Many creditors have leniency programs for job loss, medical emergencies, death or extended illness in the family, etc. If you’ve experienced a financial hardship, contact the creditor to see if you qualify for a lower interest rate.

If you don’t want to deal with them, consider working with a nonprofit credit counseling agency, which can devise a debt-management plan that could provide lower interest rates.

Student loan debt has skyrocketed to $1.3 trillion. If you’re a millennial paying off student loan debt, you do have options. Online lenders such as Earnest, SoFi and Upstart might be able to refinance with lower interest rates.

Consolidating debt can also lower your interest rate. Explore getting a home equity loan or line of credit. I got a $25,000 home equity loan with a 3.5%  interest rate to pay off $18,000 in credit card debt, and my monthly payment on the total bill dropped $100.

You should also consider transferring your debt to another credit card offering 0% interest. But read the fine print. The 0% rate usually jumps significantly after 6-12 months, so be sure you can pay off the debt in that time frame. And calculate the initial transfer fee to make sure you’ll be saving money.

Here are some tips when you make that all-important phone call, which could help you to lower your credit-card debt:

  • Know the current interest rate on each of your credit cards. It’s helpful to know the national average rates for those cards (it might be close to 13% and cards rarely dip below 10%, so have a realistic negotiation or your efforts might be dismissed). Go into the call knowing the rate you’d like to achieve through negotiation.
  • It is a negotiation, so you might have to live with some give-and-take. Even if you ultimately reduce the rate a few percentage points, that’s still better than nothing.
  • Have some beneficial facts at your fingertips. Tell them how long you have been a customer for each account. Report how long you’ve gone without missing a payment. If your credit score has improved since you opened the account, definitely work that into the conversation.
  • Some of your goals should be lower monthly payments, a limited-time adjusted payment schedule and perhaps the removal of penalties and fees.
  • Try, try again. If the representative won’t work with you initially, you can try another day or perhaps wait a few months when you’ve reduced the debt and boosted your credit score. Persistence often pays off.

Step 3 – Make a Budget

Tally up your housing, transportation, utilities, groceries, child care and other fixed costs. Find out how much take-home pay you have left to throw at debt each month.
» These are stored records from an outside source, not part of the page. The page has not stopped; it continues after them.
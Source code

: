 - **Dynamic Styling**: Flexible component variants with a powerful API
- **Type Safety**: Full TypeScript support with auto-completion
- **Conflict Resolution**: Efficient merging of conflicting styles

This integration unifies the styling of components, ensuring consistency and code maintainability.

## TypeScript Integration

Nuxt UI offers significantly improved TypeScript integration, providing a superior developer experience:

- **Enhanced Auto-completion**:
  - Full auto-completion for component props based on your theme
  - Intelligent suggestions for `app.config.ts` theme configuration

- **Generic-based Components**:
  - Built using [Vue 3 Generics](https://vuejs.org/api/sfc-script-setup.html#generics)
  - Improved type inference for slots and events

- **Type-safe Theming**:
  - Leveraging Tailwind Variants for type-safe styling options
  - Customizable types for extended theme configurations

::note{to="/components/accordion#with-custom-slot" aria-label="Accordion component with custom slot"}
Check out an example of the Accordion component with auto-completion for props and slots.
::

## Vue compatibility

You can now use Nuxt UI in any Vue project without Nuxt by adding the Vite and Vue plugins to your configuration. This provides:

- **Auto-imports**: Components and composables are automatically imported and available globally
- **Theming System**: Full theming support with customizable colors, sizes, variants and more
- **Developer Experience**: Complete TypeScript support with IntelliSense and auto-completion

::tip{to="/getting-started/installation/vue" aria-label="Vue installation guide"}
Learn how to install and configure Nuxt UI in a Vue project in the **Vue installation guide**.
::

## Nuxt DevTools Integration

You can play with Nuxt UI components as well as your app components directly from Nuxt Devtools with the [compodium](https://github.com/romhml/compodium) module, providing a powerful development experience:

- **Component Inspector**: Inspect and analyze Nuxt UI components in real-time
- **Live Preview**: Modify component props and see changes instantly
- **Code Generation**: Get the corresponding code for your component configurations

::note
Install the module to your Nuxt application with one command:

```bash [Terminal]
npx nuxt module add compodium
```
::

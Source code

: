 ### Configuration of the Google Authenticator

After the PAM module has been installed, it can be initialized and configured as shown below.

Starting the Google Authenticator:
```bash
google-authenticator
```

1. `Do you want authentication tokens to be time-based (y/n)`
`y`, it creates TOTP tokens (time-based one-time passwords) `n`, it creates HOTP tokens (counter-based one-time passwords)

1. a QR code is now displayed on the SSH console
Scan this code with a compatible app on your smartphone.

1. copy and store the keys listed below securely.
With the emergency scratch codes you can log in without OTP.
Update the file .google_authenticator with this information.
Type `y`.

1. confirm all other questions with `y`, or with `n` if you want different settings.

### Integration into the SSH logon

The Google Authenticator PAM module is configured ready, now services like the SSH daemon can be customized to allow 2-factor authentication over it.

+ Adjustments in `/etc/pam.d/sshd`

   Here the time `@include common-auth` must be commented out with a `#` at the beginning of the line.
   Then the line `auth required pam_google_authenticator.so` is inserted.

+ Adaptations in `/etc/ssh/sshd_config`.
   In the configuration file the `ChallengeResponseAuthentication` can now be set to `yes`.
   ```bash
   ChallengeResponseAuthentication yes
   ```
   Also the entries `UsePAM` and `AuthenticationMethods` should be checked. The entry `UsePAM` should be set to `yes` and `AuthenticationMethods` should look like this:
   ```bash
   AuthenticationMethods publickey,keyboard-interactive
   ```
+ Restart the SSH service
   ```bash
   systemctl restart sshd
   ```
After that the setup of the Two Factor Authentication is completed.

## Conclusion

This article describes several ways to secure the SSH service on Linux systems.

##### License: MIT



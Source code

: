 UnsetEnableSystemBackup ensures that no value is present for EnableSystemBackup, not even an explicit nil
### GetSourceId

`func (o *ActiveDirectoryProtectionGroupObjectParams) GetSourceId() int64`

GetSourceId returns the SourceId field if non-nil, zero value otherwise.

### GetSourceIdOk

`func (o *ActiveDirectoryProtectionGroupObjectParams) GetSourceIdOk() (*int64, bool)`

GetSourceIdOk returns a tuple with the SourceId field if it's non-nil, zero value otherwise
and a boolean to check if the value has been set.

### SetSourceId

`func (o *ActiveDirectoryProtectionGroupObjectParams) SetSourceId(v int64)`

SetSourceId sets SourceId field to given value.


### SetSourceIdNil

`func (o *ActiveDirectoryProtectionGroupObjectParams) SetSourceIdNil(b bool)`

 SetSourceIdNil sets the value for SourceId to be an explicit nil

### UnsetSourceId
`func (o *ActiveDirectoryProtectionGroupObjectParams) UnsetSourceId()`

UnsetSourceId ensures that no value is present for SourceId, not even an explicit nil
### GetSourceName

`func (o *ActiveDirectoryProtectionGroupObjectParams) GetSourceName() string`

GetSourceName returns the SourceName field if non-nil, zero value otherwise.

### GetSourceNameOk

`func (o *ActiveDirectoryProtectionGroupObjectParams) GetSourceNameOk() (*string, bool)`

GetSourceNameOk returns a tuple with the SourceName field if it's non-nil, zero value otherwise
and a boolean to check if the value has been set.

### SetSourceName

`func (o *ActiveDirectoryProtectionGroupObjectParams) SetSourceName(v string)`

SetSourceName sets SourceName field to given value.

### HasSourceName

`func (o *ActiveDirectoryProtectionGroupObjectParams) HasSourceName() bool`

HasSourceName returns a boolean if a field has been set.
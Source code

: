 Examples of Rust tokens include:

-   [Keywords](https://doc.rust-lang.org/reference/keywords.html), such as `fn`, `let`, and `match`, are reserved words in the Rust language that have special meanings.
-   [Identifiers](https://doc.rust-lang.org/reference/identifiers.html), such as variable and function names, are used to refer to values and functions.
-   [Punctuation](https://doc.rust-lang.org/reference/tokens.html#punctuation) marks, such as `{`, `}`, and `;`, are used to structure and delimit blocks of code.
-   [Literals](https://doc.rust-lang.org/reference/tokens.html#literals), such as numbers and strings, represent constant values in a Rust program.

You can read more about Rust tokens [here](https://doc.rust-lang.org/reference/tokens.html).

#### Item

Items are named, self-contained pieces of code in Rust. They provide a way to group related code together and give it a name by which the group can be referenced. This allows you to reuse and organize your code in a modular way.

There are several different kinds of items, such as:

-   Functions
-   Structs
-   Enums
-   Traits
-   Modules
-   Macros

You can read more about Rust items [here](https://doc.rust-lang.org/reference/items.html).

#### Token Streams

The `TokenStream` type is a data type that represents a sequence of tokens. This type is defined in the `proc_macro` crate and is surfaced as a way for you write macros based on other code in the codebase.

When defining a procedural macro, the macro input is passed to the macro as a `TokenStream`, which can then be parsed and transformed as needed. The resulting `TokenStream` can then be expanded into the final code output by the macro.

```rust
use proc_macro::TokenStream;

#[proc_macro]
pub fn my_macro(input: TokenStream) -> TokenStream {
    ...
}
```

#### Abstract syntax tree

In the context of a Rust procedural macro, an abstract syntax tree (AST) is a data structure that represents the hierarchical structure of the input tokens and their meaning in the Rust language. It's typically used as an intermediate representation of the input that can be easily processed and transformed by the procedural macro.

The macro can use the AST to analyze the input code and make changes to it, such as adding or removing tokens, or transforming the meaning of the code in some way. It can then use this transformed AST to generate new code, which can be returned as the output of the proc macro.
If there’s not any, try to find some. Do you need the full-service cable plan? Can you stomach homemade bologna sandwiches instead of hitting Panera or Chick-fil-A for lunch? Doing pushups and situps in the garage is cheaper than pumping iron at Gold’s Gym.

You should also try to increase your income. Work overtime if you can or pick up a second job. Delivering pizzas isn’t a dream job, but the extra cash, if applied to your debt load, will get you even a lot faster.

Step 4 – Pay Down Your Debt

Once you know your expenses vs. income, figure out how long it will take to get out of debt. If it’s longer than five years, a credit counselor might advise you to file for bankruptcy.

Track your progress on a monthly basis. If you need motivation, stick a picture of your favorite vacation spot on your computer. Make a trip your reward when you finally get out of debt.

If you get a tax return, inheritance or other windfall, don’t waste it on new tire rims. Throw it at the goodies you’ve already bought and haven’t paid for.

And as painful as it is, try to stop using credit cards. They are usually what get people into debt in the first place.

Credit cards feel like Monopoly money, so use the real stuff instead. Research shows that people who buy with hard-earned cash typically spend 20% less than they did using credit cards.

Research also shows you will not win Powerball or marry an oil sheik. The good news is that if you make a debt-freedom plan and stick to it, you won’t have to.